**Work required**
Tell how many lines of the data below have the string "storage" in them. Say nothing more.

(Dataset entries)
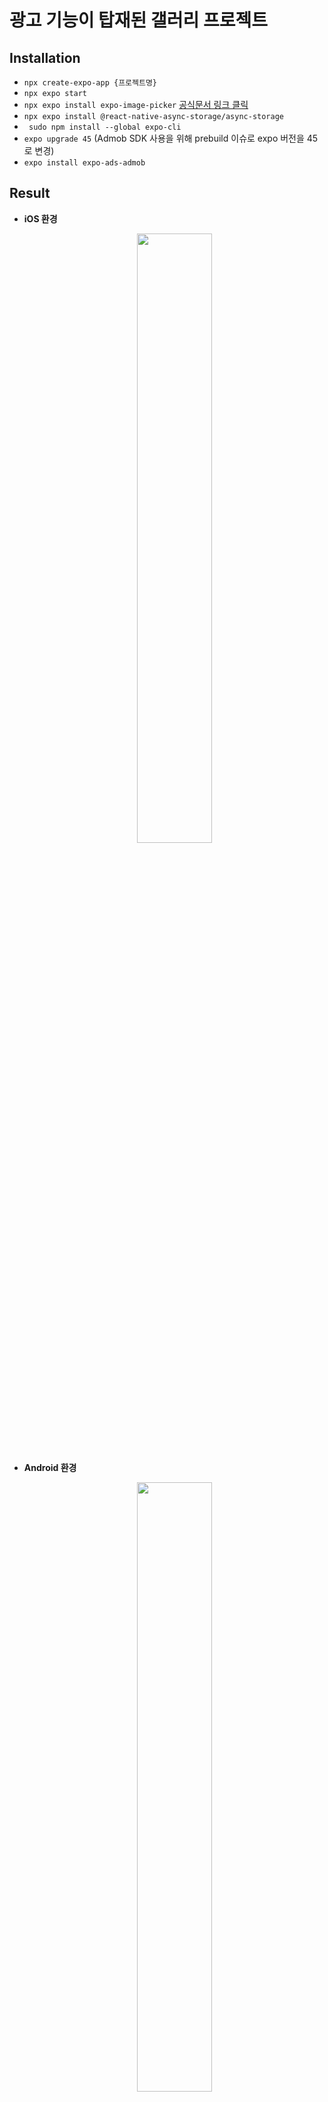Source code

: # 광고 기능이 탑재된 갤러리 프로젝트

## Installation

- `npx create-expo-app {프로젝트명}`
- `npx expo start`
- `npx expo install expo-image-picker` [공식문서 링크 클릭](https://docs.expo.dev/versions/latest/sdk/imagepicker)
- `npx expo install @react-native-async-storage/async-storage`
- ` sudo npm install --global expo-cli`
- `expo upgrade 45` (Admob SDK 사용을 위해 prebuild 이슈로 expo 버전을 45로 변경)
- `expo install expo-ads-admob`

## Result

- <b>iOS 환경</b>  
  <p align="center">
    <img src="./content/result-iOS.gif" width="50%" height="50%">
  </p>

- <b>Android 환경</b>
  <p align="center">
    <img src="/content/result-Android.gif" width="50%" height="50%">
  </p>
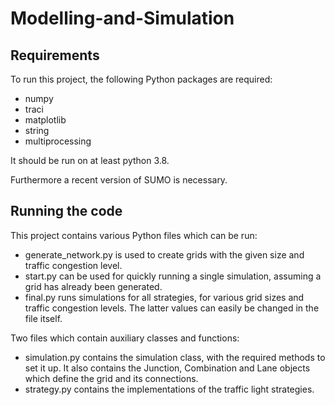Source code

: # Modelling-and-Simulation

## Requirements

To run this project, the following Python packages are required:

- numpy
- traci
- matplotlib
- string
- multiprocessing

It should be run on at least python 3.8.

Furthermore a recent version of SUMO is necessary.

## Running the code

This project contains various Python files which can be run: 

- generate_network.py is used to create grids with the given size and traffic congestion level.
- start.py can be used for quickly running a single simulation, assuming a grid has already been generated.
- final.py runs simulations for all strategies, for various grid sizes and traffic congestion levels. The latter values can easily be changed in the file itself.

Two files which contain auxiliary classes and functions: 

- simulation.py contains the simulation class, with the required methods to set it up. It also contains the Junction, Combination and Lane objects which define the grid and its connections. 
- strategy.py contains the implementations of the traffic light strategies. 
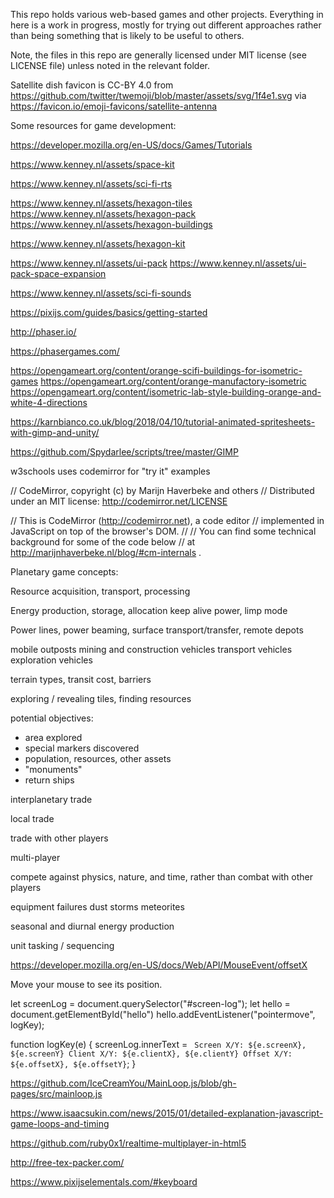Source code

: This repo holds various web-based games and other projects. Everything in here is a work in progress, mostly for trying out different approaches rather than being something that is likely to be useful to others. 

Note, the files in this repo are generally licensed under MIT license (see LICENSE file) unless noted in the relevant folder.

Satellite dish favicon is CC-BY 4.0 from https://github.com/twitter/twemoji/blob/master/assets/svg/1f4e1.svg via https://favicon.io/emoji-favicons/satellite-antenna


Some resources for game development:

https://developer.mozilla.org/en-US/docs/Games/Tutorials


https://www.kenney.nl/assets/space-kit

https://www.kenney.nl/assets/sci-fi-rts

https://www.kenney.nl/assets/hexagon-tiles
https://www.kenney.nl/assets/hexagon-pack
https://www.kenney.nl/assets/hexagon-buildings

https://www.kenney.nl/assets/hexagon-kit

https://www.kenney.nl/assets/ui-pack
https://www.kenney.nl/assets/ui-pack-space-expansion

https://www.kenney.nl/assets/sci-fi-sounds


https://pixijs.com/guides/basics/getting-started


http://phaser.io/

https://phasergames.com/

https://opengameart.org/content/orange-scifi-buildings-for-isometric-games
https://opengameart.org/content/orange-manufactory-isometric
https://opengameart.org/content/isometric-lab-style-building-orange-and-white-4-directions



https://karnbianco.co.uk/blog/2018/04/10/tutorial-animated-spritesheets-with-gimp-and-unity/

https://github.com/Spydarlee/scripts/tree/master/GIMP


w3schools uses codemirror for "try it" examples

// CodeMirror, copyright (c) by Marijn Haverbeke and others
// Distributed under an MIT license: http://codemirror.net/LICENSE

// This is CodeMirror (http://codemirror.net), a code editor
// implemented in JavaScript on top of the browser's DOM.
//
// You can find some technical background for some of the code below
// at http://marijnhaverbeke.nl/blog/#cm-internals .



Planetary game concepts:

Resource acquisition, transport, processing

Energy production, storage, allocation
keep alive power, limp mode

Power lines, power beaming, surface transport/transfer, remote depots

mobile outposts
mining and construction vehicles
transport vehicles
exploration vehicles

terrain types, transit cost, barriers

exploring / revealing tiles, finding resources


potential objectives:
 * area explored
 * special markers discovered
 * population, resources, other assets
 * "monuments"
 * return ships

interplanetary trade

local trade

trade with other players

multi-player


compete against physics, nature, and time, rather than combat with other players

equipment failures
dust storms
meteorites

seasonal and diurnal energy production


unit tasking / sequencing



https://developer.mozilla.org/en-US/docs/Web/API/MouseEvent/offsetX

<p>Move your mouse to see its position.</p>
<canvas id="hello"> </canvas>
<p id="screen-log"></p>


let screenLog = document.querySelector("#screen-log");
let hello = document.getElementById("hello")
hello.addEventListener("pointermove", logKey);

function logKey(e) {
  screenLog.innerText = `
    Screen X/Y: ${e.screenX}, ${e.screenY}
    Client X/Y: ${e.clientX}, ${e.clientY}
    Offset X/Y: ${e.offsetX}, ${e.offsetY}`;
}


https://github.com/IceCreamYou/MainLoop.js/blob/gh-pages/src/mainloop.js

https://www.isaacsukin.com/news/2015/01/detailed-explanation-javascript-game-loops-and-timing

https://github.com/ruby0x1/realtime-multiplayer-in-html5

http://free-tex-packer.com/

https://www.pixijselementals.com/#keyboard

**The answer**
2